Stationäre Händler können aufatmen: Das Kölner Institut für Handelsforschung hat herausgefunden, dass sie stärker von den Wechselwirkungen mit dem Internethandel profitieren als die Onliner. Im Interview mit buchreport berichtet Sebastian van Baal, dass bei 21 Prozent der Käufe im stationären Handel eine Recherche im Internet vorangeht. Grund genug, so der Kölner, dass die Händler auch einen guten Online-Auftritt hinlegen.

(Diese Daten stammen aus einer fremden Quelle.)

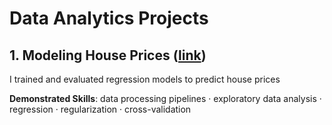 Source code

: # Data Analytics Projects

## 1. Modeling House Prices ([link](https://github.com/maximilian-ho/Data-Analytics-Projects/blob/main/House%20Prices%20Prediction/house-prices-prediction.ipynb))
I trained and evaluated regression models to predict house prices

**Demonstrated Skills**: data processing pipelines · exploratory data analysis · regression · regularization · cross-validation

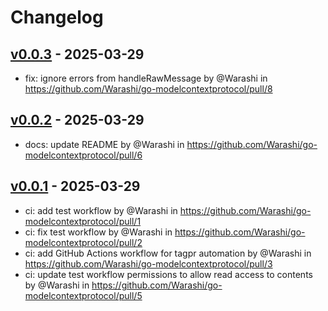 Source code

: # Changelog

## [v0.0.3](https://github.com/Warashi/go-modelcontextprotocol/compare/v0.0.2...v0.0.3) - 2025-03-29
- fix: ignore errors from handleRawMessage by @Warashi in https://github.com/Warashi/go-modelcontextprotocol/pull/8

## [v0.0.2](https://github.com/Warashi/go-modelcontextprotocol/compare/v0.0.1...v0.0.2) - 2025-03-29
- docs: update README by @Warashi in https://github.com/Warashi/go-modelcontextprotocol/pull/6

## [v0.0.1](https://github.com/Warashi/go-modelcontextprotocol/commits/v0.0.1) - 2025-03-29
- ci: add test workflow by @Warashi in https://github.com/Warashi/go-modelcontextprotocol/pull/1
- ci: fix test workflow by @Warashi in https://github.com/Warashi/go-modelcontextprotocol/pull/2
- ci: add GitHub Actions workflow for tagpr automation by @Warashi in https://github.com/Warashi/go-modelcontextprotocol/pull/3
- ci: update test workflow permissions to allow read access to contents by @Warashi in https://github.com/Warashi/go-modelcontextprotocol/pull/5
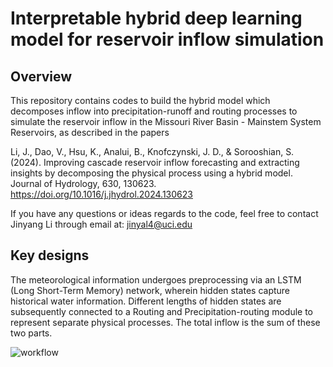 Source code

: # Interpretable hybrid deep learning model for reservoir inflow simulation
## Overview
This repository contains codes to build the hybrid model which decomposes inflow into precipitation-runoff and routing processes to simulate the reservoir inflow in the Missouri River Basin - Mainstem System Reservoirs, as described in the papers

Li, J., Dao, V., Hsu, K., Analui, B., Knofczynski, J. D., & Sorooshian, S. (2024). Improving cascade reservoir inflow forecasting and extracting insights by decomposing the physical process using a hybrid model. Journal of Hydrology, 630, 130623. https://doi.org/10.1016/j.jhydrol.2024.130623

If you have any questions or ideas regards to the code, feel free to contact Jinyang Li through email at: jinyal4@uci.edu

## Key designs
The meteorological information undergoes preprocessing via an LSTM (Long Short-Term Memory) network, wherein hidden states capture historical water information. Different lengths of hidden states are subsequently connected to a Routing and Precipitation-routing module to represent separate physical processes. The total inflow is the sum of these two parts.

![workflow](https://github.com/jinyal/hybrid_model/assets/59593913/84c34342-9ec3-463d-ac9b-2d0fd7d52fd4)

Monatelang war unklar, welchen Abnehmer die FAZ für den Prestel-Verlag finden wird, nachdem die Frankfurter im vergangenen Jahr die DVA, Manesse und Kösel an Random House verkaufen konnten. Zugeschlagen hat am Ende das Trio Jürgen Krieger (bisheriger Geschäftsführer von Prestel) sowie Johannes Heyne und Martin Dort (ihnen gehört schon der Christian Verlag, area sowie Frederking & Thaler). Die kleine Heyne-Gruppe kommt nach der buchreport-Kalkulation (hier der Artikel) nun auf einen Jahresumsatz von 20 Millionen Euro. Nach dem Deal besitzt die FAZ auf dem Buchmarkt noch den Xenos-Verlag sowie fast 25 Prozent der Anteile von dtv.

Thalia hat angekündigt, im Oktober in Hamburg eine neue Filiale mit integrierter 300-Quadratmeter-Fremdsprachen-Buchhandlung zu eröffnen. Die Buchimporteure Libri und Petersen berichten von großen Zuwachsraten im Geschäft mit fremdsprachiger Literatur. Jedes vierte im Internet bestellte Buch sei ein Fremdsprachentitel. Kommentator Rainer Uebelhöde rät Buchhändlern "mit Mut zur Sortimentserweiterung", neue "Claims abzustecken" und ihre fremdsprachigen Abteilungen auszubauen.

Weitere Artikel: Die Grass-Diskussion hat Buchhändler dazu verführt, den Erstverkaufstag von "Beim Häuten der Zwiebel" (1. September) zu ignorieren und vom Stapel zu verkaufen - was die Exklusivität der FAZ-Tiefdruckbeilage (19. August) geschmälert haben dürfte (hier der gesamte Artikel). Walter de Gruyter hat die Verlage K.G.Saur und Max Niemeyer von der amerikanischen Thompson Corporation gekauft. Die WAZ-Mediengruppe und der WDR starten eine Medienedition (DVDs, Bücher, CDs) zum Thema Nordrhein-Westfalen, während der Focus mit dem Diederichs/Heinrich Hugendubel Verlag eine Biografie-Edition vorbereitet.